Muito gentilmente me cumprimenta:-Boa tarde, Sr. Francisco!
Gentilmente também, respondo:-Boa tarde,
Dona Elvira!
Ela dirá: -Entra Sr. Francisco...
Eu entro e tiro o chapéu.
-Senta-se Sr. Francisco...
Eu me sento e deixo a bengala de
lado. D. Elvira vai perceber as minhas
intenções, vai dar um sorrisinho malicioso e vai dizer para mim:
-Um momentinho só, Sr. Francisco, vou
comunicar ao Agnaldo que você veio nos visitar.

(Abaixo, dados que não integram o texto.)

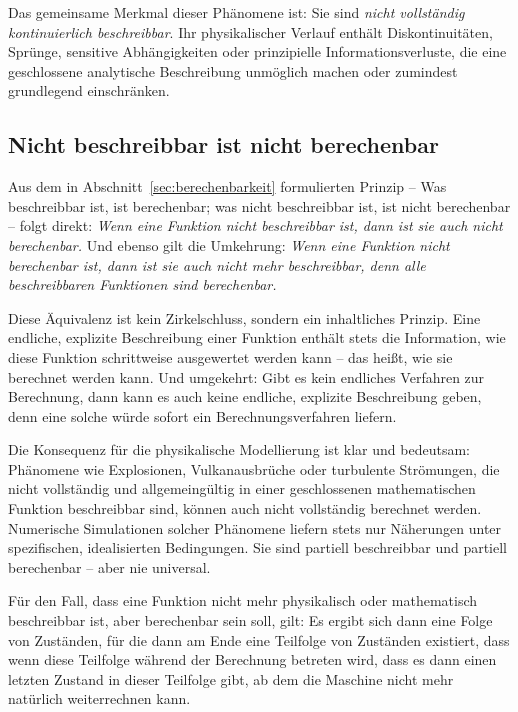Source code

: ﻿\documentclass[12pt, a4paper]{article}
\begin{document}
	Das gemeinsame Merkmal dieser Phänomene ist: Sie sind \textit{nicht vollständig kontinuierlich beschreibbar}. Ihr physikalischer Verlauf enthält Diskontinuitäten, Sprünge, sensitive Abhängigkeiten oder prinzipielle Informationsverluste, die eine geschlossene analytische Beschreibung unmöglich machen oder zumindest grundlegend einschränken.

	\subsection{Nicht beschreibbar ist nicht berechenbar}

	Aus dem in Abschnitt~\ref{sec:berechenbarkeit} formulierten Prinzip -- Was beschreibbar ist, ist berechenbar; was nicht beschreibbar ist, ist nicht berechenbar -- folgt direkt: \textit{Wenn eine Funktion nicht beschreibbar ist, dann ist sie auch nicht berechenbar.}  Und ebenso gilt die Umkehrung: \textit{Wenn eine Funktion nicht berechenbar ist, dann ist sie auch nicht mehr beschreibbar, denn alle beschreibbaren Funktionen sind berechenbar.}

	Diese Äquivalenz ist kein Zirkelschluss, sondern ein inhaltliches Prinzip. Eine endliche, explizite Beschreibung einer Funktion enthält stets die Information, wie diese Funktion schrittweise ausgewertet werden kann -- das heißt, wie sie berechnet werden kann. Und umgekehrt: Gibt es kein endliches Verfahren zur Berechnung, dann kann es auch keine endliche, explizite Beschreibung geben, denn eine solche würde sofort ein Berechnungsverfahren liefern.

	Die Konsequenz für die physikalische Modellierung ist klar und bedeutsam: Phänomene wie Explosionen, Vulkanausbrüche oder turbulente Strömungen, die nicht vollständig und allgemeingültig in einer geschlossenen mathematischen Funktion beschreibbar sind, können auch nicht vollständig berechnet werden. Numerische Simulationen solcher Phänomene liefern stets nur Näherungen unter spezifischen, idealisierten Bedingungen. Sie sind partiell beschreibbar und partiell berechenbar -- aber nie universal.

	Für den Fall, dass eine Funktion nicht mehr physikalisch oder mathematisch beschreibbar ist, aber berechenbar sein soll, gilt: Es ergibt sich dann eine Folge von Zuständen, für die dann am Ende eine Teilfolge von Zuständen existiert, dass wenn diese Teilfolge während der Berechnung betreten wird, dass es dann einen letzten Zustand in dieser Teilfolge gibt, ab dem die Maschine nicht mehr natürlich weiterrechnen kann.
\end{document}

Fique à vontade...Com licença...
E Dona Elvira sai...
Enquanto ela vai chamar o Sr. Agnaldo eu
rapidamente apanho um jornal ou um almanaque que deverá ter pela sala, coloco
os óculos que o Zequinha me emprestou ( será que vou acertar colocar os
óculos?) e finjo ler qualquer coisa até chegar o Sr. Agnaldo acompanhado pela
D. Elvira. Leio por uns segundos, levanto a cabeça, dou um sorriso simpático
para ambos, tiro os óculos, coloco no bolso, me levanto e o cumprimento:
-Dr. Agnaldo, como vai o Sr.?
E ele para mim:
-A que lhe devo o prazer desta visita?
Aí então olho discretamente para a D.
Elvira, ela entende, diz que está atrasada com os bordados, pede licença e sai.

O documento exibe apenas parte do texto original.